## Problem details
In the records below, one line contains "- Choose from". Print that line and every line after it exactly, down to the final one.

[Records from a data source]
* * * *

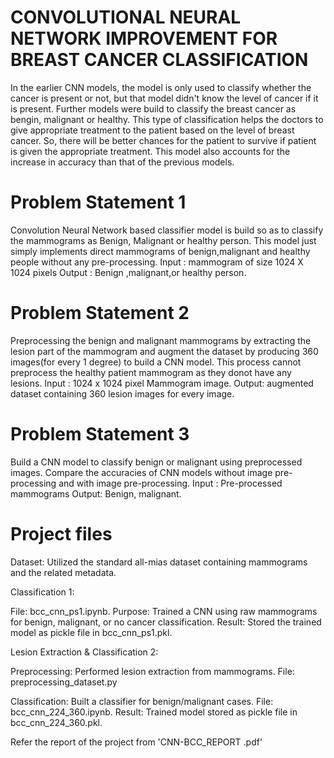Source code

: # CONVOLUTIONAL NEURAL NETWORK IMPROVEMENT FOR BREAST CANCER CLASSIFICATION

In the earlier CNN models, the model is only used to classify whether the
cancer is present or not, but that model didn't know the level of cancer if it
is present. Further models were build to classify the breast cancer as bengin,
malignant or healthy. This type of classification helps the doctors to give
appropriate treatment to the patient based on the level of breast cancer. So,
there will be better chances for the patient to survive if patient is given the
appropriate treatment. This model also accounts for the increase in accuracy
than that of the previous models.

# Problem Statement 1
Convolution Neural Network based classifier
model is build so as to classify the mammograms as Benign, Malignant or
healthy person. This model just simply implements direct mammograms of
benign,malignant and healthy people without any pre-processing.
Input : mammogram of size 1024 X 1024 pixels
Output : Benign ,malignant,or healthy person.

# Problem Statement 2
Preprocessing the benign and malignant mammograms by extracting the lesion part of the mammogram and augment the dataset by producing 360 images(for every 1 degree) to build a CNN model. This process cannot preprocess the healthy
patient mammogram as they donot have any lesions.
Input : 1024 x 1024 pixel Mammogram image.
Output: augmented dataset containing 360 lesion images for every image.

# Problem Statement 3
Build a CNN model to classify benign or malignant using preprocessed images. Compare the accuracies of CNN models
without image pre-processing and with image pre-processing.
Input : Pre-processed mammograms
Output: Benign, malignant.


# Project files

Dataset: Utilized the standard all-mias dataset containing mammograms and the related metadata.

Classification 1:

File: bcc_cnn_ps1.ipynb.
Purpose: Trained a CNN using raw mammograms for benign, malignant, or no cancer classification.
Result: Stored the trained model as pickle file in bcc_cnn_ps1.pkl.

Lesion Extraction & Classification 2:

Preprocessing: Performed lesion extraction from mammograms.
File: preprocessing_dataset.py

Classification: Built a classifier for benign/malignant cases.
File: bcc_cnn_224_360.ipynb.
Result: Trained model stored as pickle file in bcc_cnn_224_360.pkl.

Refer the report of the project from 'CNN-BCC_REPORT .pdf'
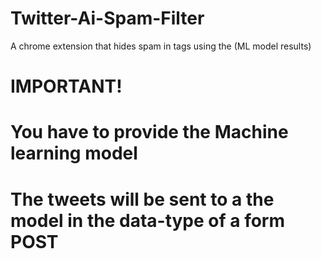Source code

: # Twitter-Ai-Spam-Filter
A chrome extension that hides spam in tags using the (ML model results)

# IMPORTANT! 

# You have to provide the Machine learning model 

# The tweets will be sent to a the model in the data-type of a form POST



 

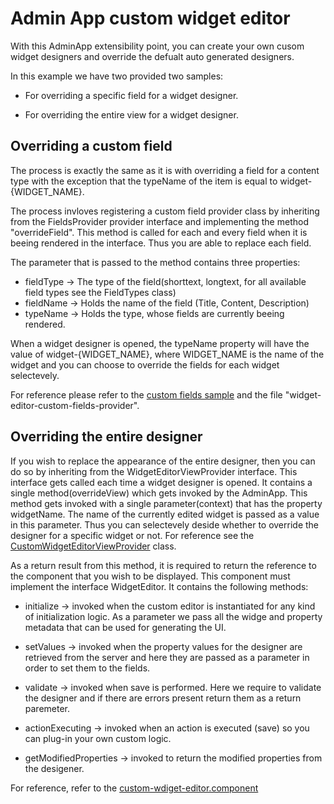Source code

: # Admin App custom widget editor

With this AdminApp extensibility point, you can create your own cusom widget designers and override the defualt auto generated designers.

In this example we have two provided two samples:

* For overriding a specific field for a widget designer.

* For overriding the entire view for a widget designer.


## Overriding a custom field

The process is exactly the same as it is with overriding a field for a content type with the exception that the typeName of the item is equal to widget-{WIDGET_NAME}.

The process invloves registering a custom field provider class by inheriting from the FieldsProvider provider interface and implementing the method "overrideField". This method is called for each and every field when it is beeing rendered in the interface. Thus you are able to replace each field.

 The parameter that is passed to the method contains three properties:

* fieldType -> The type of the field(shorttext, longtext, for all available field types see the FieldTypes class)
* fieldName -> Holds the name of the field (Title, Content, Description)
* typeName -> Holds the type, whose fields are currently beeing rendered.

When a widget designer is opened, the typeName property will have the value of widget-{WIDGET_NAME}, where WIDGET_NAME is the name of the widget and you can choose to override the fields for each widget selectevely.

For reference please refer to the [custom fields sample](../custom-fields/README.md) and the file "widget-editor-custom-fields-provider".


## Overriding the entire designer

If you wish to replace the appearance of the entire designer, then you can do so by inheriting from the WidgetEditorViewProvider interface. This interface gets called each time a widget designer is opened. It contains a single method(overrideView) which gets invoked by the AdminApp. This method gets invoked with a single parameter(context) that has the property widgetName. The name of the currently edited widget is passed as a value in this parameter. Thus you can selectevely deside whether to override the designer for a specific widget or not. For reference see the [CustomWidgetEditorViewProvider](custom-editor/custom-widget-editor-view-provider.ts) class.

As a return result from this method, it is required to return the reference to the component that you wish to be displayed. This component must implement the interface WidgetEditor. It contains the following methods:

* initialize -> invoked when the custom editor is instantiated for any kind of initialization logic. As a parameter we pass all the widge and property metadata that can be used for generating the UI.

* setValues -> invoked when the property values for the designer are retrieved from the server and here they are passed as a parameter in order to set them to the fields.

* validate -> invoked when save is performed. Here we require to validate the designer and if there are errors present return them as a return paremeter.

* actionExecuting -> invoked when an action is executed (save) so you can plug-in your own custom logic.

* getModifiedProperties -> invoked to return the modified properties from the desigener.

For reference, refer to the [custom-wdiget-editor.component](custom-editor/custom-wdiget-editor.component)
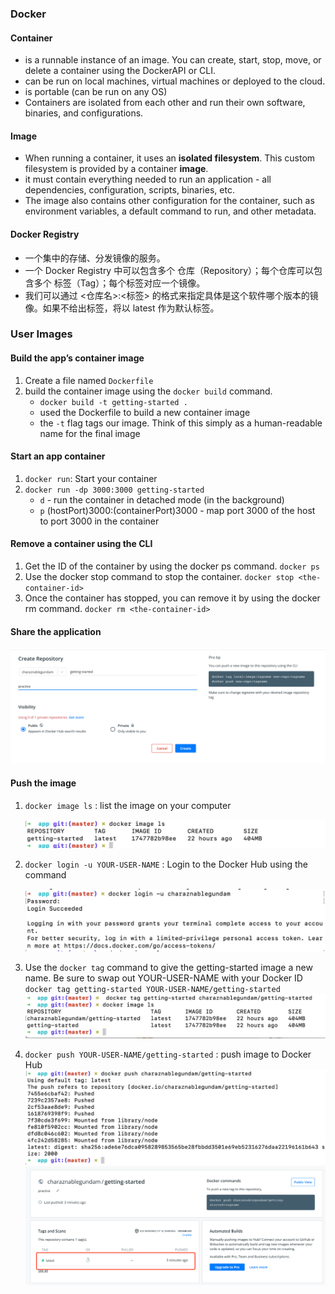 ### Docker

#### Container
- is a runnable instance of an image. You can create, start, stop, move, or delete a container using the DockerAPI or CLI.
- can be run on local machines, virtual machines or deployed to the cloud.
- is portable (can be run on any OS)
- Containers are isolated from each other and run their own software, binaries, and configurations.

#### Image
- When running a container, it uses an **isolated filesystem**. This custom filesystem is provided by a container **image**.
- it must contain everything needed to run an application - all dependencies, configuration, scripts, binaries, etc.
- The image also contains other configuration for the container, such as environment variables, a default command to run, and other metadata.

#### Docker Registry
- 一个集中的存储、分发镜像的服务。
- 一个 Docker Registry 中可以包含多个 仓库（Repository）；每个仓库可以包含多个 标签（Tag）；每个标签对应一个镜像。
- 我们可以通过 <仓库名>:<标签> 的格式来指定具体是这个软件哪个版本的镜像。如果不给出标签，将以 latest 作为默认标签。

### User Images

#### Build the app’s container image
1. Create a file named `Dockerfile`
2. build the container image using the `docker build` command.
   - `docker build -t getting-started .`
   - used the Dockerfile to build a new container image
   -  the `-t` flag tags our image. Think of this simply as a human-readable name for the final image

#### Start an app container
1. `docker run`: Start your container
2.  `docker run -dp 3000:3000 getting-started`
      - `d` - run the container in detached mode (in the background)
      - `p` (hostPort)3000:(containerPort)3000 - map port 3000 of the host to port 3000 in the container


#### Remove a container using the CLI
1. Get the ID of the container by using the docker ps command.
`docker ps`
2. Use the docker stop command to stop the container.
`docker stop <the-container-id>`
3. Once the container has stopped, you can remove it by using the docker rm command.
`docker rm <the-container-id>`

#### Share the application
![share](create.png)

#### Push the image
1. `docker image ls` : list the image on your computer
   
      ![ls image](lsimage.png)
2. `docker login -u YOUR-USER-NAME` : Login to the Docker Hub using the command

      ![login](login.png)
3. Use the `docker tag` command to give the getting-started image a new name. Be sure to swap out YOUR-USER-NAME with your Docker ID
   `docker tag getting-started YOUR-USER-NAME/getting-started`
   ![tag](tag.png)
4. `docker push YOUR-USER-NAME/getting-started` : push image to Docker Hub
   ![push](push.png)
   ![push2](push2.png)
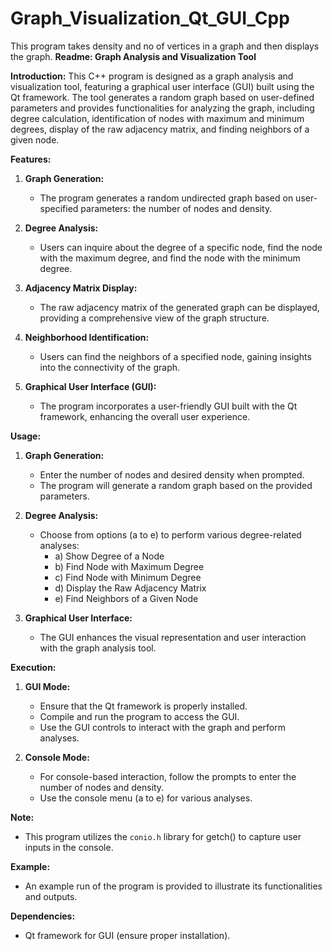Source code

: # Graph_Visualization_Qt_GUI_Cpp
 This program takes density and no of vertices in a graph and then displays the graph.
**Readme: Graph Analysis and Visualization Tool**

**Introduction:**
This C++ program is designed as a graph analysis and visualization tool, featuring a graphical user interface (GUI) built using the Qt framework. The tool generates a random graph based on user-defined parameters and provides functionalities for analyzing the graph, including degree calculation, identification of nodes with maximum and minimum degrees, display of the raw adjacency matrix, and finding neighbors of a given node.

**Features:**
1. **Graph Generation:**
   - The program generates a random undirected graph based on user-specified parameters: the number of nodes and density.

2. **Degree Analysis:**
   - Users can inquire about the degree of a specific node, find the node with the maximum degree, and find the node with the minimum degree.

3. **Adjacency Matrix Display:**
   - The raw adjacency matrix of the generated graph can be displayed, providing a comprehensive view of the graph structure.

4. **Neighborhood Identification:**
   - Users can find the neighbors of a specified node, gaining insights into the connectivity of the graph.

5. **Graphical User Interface (GUI):**
   - The program incorporates a user-friendly GUI built with the Qt framework, enhancing the overall user experience.

**Usage:**
1. **Graph Generation:**
   - Enter the number of nodes and desired density when prompted.
   - The program will generate a random graph based on the provided parameters.

2. **Degree Analysis:**
   - Choose from options (a to e) to perform various degree-related analyses:
     - a) Show Degree of a Node
     - b) Find Node with Maximum Degree
     - c) Find Node with Minimum Degree
     - d) Display the Raw Adjacency Matrix
     - e) Find Neighbors of a Given Node

3. **Graphical User Interface:**
   - The GUI enhances the visual representation and user interaction with the graph analysis tool.

**Execution:**
1. **GUI Mode:**
   - Ensure that the Qt framework is properly installed.
   - Compile and run the program to access the GUI.
   - Use the GUI controls to interact with the graph and perform analyses.

2. **Console Mode:**
   - For console-based interaction, follow the prompts to enter the number of nodes and density.
   - Use the console menu (a to e) for various analyses.

**Note:**
   - This program utilizes the `conio.h` library for getch() to capture user inputs in the console.

**Example:**
   - An example run of the program is provided to illustrate its functionalities and outputs.

**Dependencies:**
   - Qt framework for GUI (ensure proper installation).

* * * *

## Solution for this task
   - Choose from options (a to e) to perform various degree-related analyses:
     - a) Show Degree of a Node
     - b) Find Node with Maximum Degree
     - c) Find Node with Minimum Degree
     - d) Display the Raw Adjacency Matrix
     - e) Find Neighbors of a Given Node

3. **Graphical User Interface:**
   - The GUI enhances the visual representation and user interaction with the graph analysis tool.

**Execution:**
1. **GUI Mode:**
   - Ensure that the Qt framework is properly installed.
   - Compile and run the program to access the GUI.
   - Use the GUI controls to interact with the graph and perform analyses.

2. **Console Mode:**
   - For console-based interaction, follow the prompts to enter the number of nodes and density.
   - Use the console menu (a to e) for various analyses.

**Note:**
   - This program utilizes the `conio.h` library for getch() to capture user inputs in the console.

**Example:**
   - An example run of the program is provided to illustrate its functionalities and outputs.

**Dependencies:**
   - Qt framework for GUI (ensure proper installation).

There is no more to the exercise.